Вам жаль цивилизации?

Жаль ее и мне.

Но ее не жаль массам, которым она ничего не дала, кроме слез, нужды, невежества и унижения»*.

Герцена ужасают угнетатели, но и освободители ужасают не меньше. Ужасают потому, что, с его точки зрения, эти люди — светские преемники средневековых инквизиторов;

потому, что всякий, проповедующий обманчиво завершен­ные, трафаретные схемы, всякий, стремящийся целое челове­чество обтянуть смирительной рубашкой, как единственно возможным спасением от любых людских невзгод, в конце концов создаст положение, для свободных человеческих существ непереносимое, — ибо другие люди, ничем не усту­пающие этому «освободителю», тоже хотят иметь и свободу самовыражения, и некую область применения и развития своих способностей и дарований; ибо другие люди спо­собны ценить в окружающих искренность и неповторимость, они способны уважать и чужое — вполне естественное — желание жить, говорить и действовать свободно.

Герцен зовет повадки «освободителей» петрограндиз- мом — поведением, характерным для Петра Великого. Герцен восхищается Петром Великим. Восхищается оттого, что Петр, по крайности, сокрушил феодальную косность — осветил, как выражается Герцен, темную ночь средневековой Руси. Герцен восхищается и якобинцами — оттого, что яко­бинцы посмели делать хотя бы что-то, а не сидели, сложа руки. Но все же он отчетливо — чем дальше, тем отчетливее — сознает (и с поразительной ясностью говорит об этом в пос­ланиях «К старому товарищу» — Бакунину, — написанных на исходе 1860-х): петрограндизм, замашки Аттилы, действия Комитета Общественного Спасения в 1792 году — использо­вание методов, предполагающих наличие решений простых и радикальных, — неминуемо приводят к угнетению, кро­вопролитию и краху. Герцен утверждает: чем бы ни оправ­дывались в прежних, более простодушных веках действия, вызванные фанатической, нерассуждающей верой, — никто из живущих в девятнадцатом столетии и по-настоящему ведающих, «из чего сделано» человечество, то есть знающих всю сложнейшую натуру людскую и все безнадежно запу­танное строение общественных учреждений, не имеет права действовать подобным образом.

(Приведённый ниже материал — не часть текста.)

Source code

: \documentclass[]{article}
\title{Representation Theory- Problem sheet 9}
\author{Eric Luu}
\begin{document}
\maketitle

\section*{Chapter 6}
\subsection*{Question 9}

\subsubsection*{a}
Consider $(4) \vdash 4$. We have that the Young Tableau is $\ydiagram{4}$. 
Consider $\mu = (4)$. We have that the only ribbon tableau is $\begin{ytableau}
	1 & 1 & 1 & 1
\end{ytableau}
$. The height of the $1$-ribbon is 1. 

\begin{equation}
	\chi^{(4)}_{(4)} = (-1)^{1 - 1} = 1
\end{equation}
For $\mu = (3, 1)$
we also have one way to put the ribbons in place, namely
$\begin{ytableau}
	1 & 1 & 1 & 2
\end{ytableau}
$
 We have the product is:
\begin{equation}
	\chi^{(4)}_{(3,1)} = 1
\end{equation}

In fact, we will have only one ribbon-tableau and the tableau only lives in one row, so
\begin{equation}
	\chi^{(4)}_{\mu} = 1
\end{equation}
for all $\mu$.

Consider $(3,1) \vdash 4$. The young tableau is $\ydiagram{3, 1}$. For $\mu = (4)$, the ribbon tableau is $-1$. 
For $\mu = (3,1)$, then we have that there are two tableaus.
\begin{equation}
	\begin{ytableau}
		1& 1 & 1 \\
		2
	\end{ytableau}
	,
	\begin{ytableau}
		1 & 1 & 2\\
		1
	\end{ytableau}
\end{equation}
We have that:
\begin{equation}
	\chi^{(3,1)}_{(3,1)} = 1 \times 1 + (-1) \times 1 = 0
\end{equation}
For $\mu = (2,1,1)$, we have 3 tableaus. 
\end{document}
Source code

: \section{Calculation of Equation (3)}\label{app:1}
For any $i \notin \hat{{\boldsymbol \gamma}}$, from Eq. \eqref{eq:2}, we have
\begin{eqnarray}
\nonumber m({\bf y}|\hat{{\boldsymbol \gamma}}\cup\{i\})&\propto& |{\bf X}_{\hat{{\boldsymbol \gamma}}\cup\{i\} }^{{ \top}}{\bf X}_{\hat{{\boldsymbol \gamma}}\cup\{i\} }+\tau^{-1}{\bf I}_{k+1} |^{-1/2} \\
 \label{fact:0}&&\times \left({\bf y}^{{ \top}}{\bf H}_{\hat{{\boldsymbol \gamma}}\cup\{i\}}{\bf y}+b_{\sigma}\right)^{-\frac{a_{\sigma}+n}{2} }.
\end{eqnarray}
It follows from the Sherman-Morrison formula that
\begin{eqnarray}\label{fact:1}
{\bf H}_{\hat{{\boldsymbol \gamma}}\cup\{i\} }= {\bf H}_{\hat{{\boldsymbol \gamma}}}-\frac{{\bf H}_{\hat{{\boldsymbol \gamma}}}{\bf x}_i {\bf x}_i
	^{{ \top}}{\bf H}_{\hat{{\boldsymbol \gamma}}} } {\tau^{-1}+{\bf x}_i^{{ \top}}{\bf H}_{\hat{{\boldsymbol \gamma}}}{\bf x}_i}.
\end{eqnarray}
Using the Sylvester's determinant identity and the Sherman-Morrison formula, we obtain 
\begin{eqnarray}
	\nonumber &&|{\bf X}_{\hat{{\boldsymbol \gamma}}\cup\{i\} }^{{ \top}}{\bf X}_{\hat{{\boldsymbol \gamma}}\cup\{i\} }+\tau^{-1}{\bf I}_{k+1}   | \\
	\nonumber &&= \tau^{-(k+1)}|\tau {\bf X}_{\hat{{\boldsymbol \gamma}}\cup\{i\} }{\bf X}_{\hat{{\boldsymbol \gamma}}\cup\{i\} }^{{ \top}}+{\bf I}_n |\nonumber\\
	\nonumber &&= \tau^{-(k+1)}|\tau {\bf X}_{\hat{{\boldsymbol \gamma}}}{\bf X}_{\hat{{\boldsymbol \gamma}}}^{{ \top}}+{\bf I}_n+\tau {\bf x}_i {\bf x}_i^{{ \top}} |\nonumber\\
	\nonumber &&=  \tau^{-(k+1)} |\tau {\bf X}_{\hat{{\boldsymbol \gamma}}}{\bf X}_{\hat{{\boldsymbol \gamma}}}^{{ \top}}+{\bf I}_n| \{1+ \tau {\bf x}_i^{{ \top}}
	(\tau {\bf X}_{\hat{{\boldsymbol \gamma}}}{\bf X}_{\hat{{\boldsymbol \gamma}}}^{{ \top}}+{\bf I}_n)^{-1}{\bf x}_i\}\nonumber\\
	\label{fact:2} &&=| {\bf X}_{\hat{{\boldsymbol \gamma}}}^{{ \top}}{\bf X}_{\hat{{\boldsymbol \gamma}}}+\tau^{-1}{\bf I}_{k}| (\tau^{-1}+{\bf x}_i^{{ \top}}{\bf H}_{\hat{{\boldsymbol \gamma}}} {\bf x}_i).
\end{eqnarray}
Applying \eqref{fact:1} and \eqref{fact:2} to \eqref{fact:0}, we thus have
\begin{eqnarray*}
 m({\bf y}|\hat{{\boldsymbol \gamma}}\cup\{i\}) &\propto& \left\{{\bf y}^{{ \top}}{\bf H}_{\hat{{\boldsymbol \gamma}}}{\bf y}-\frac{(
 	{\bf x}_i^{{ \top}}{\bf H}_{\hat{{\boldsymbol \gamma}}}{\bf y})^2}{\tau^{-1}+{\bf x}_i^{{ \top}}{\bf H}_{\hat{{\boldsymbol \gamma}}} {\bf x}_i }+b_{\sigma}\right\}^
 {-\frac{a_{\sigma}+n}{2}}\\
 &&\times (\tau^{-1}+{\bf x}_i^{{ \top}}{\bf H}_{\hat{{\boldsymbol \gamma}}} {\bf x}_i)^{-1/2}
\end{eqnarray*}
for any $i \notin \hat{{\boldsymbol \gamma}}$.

Прогресс обязан считаться с истинным темпом истори­ческих перемен, с истинными экономическими и общест­венными нуждами, поскольку раздавить буржуазию путем кровавой революции (хоть и нет на свете ничего презрен­нее буржуазии, а уж парижская финансовая буржуазия — алчная, скаредная, филистерская — презреннее любой иной) прежде, нежели богатый и тупой обыватель доиграет свою историческую роль до конца, значит всего лишь одно: буржу­азный дух и буржуазное устройство уцелеют и воспрянут при новых общественных порядках. «...Они [революционеры] бросились освобождать людей прежде, нежели сами осво­бодились; они нашли в себе силу порвать железные, грубые цепи, не замечая того, что стены тюрьмы остались. Они хотят, не меняя стен, дать им иное назначение, как будто план острога может годиться для свободной жизни»[240]. Дома свобо­дных людей не должны возводиться архитекторами, понато­ревшими только в строительстве тюрем. И кто скажет, будто история опровергла герценовские слова?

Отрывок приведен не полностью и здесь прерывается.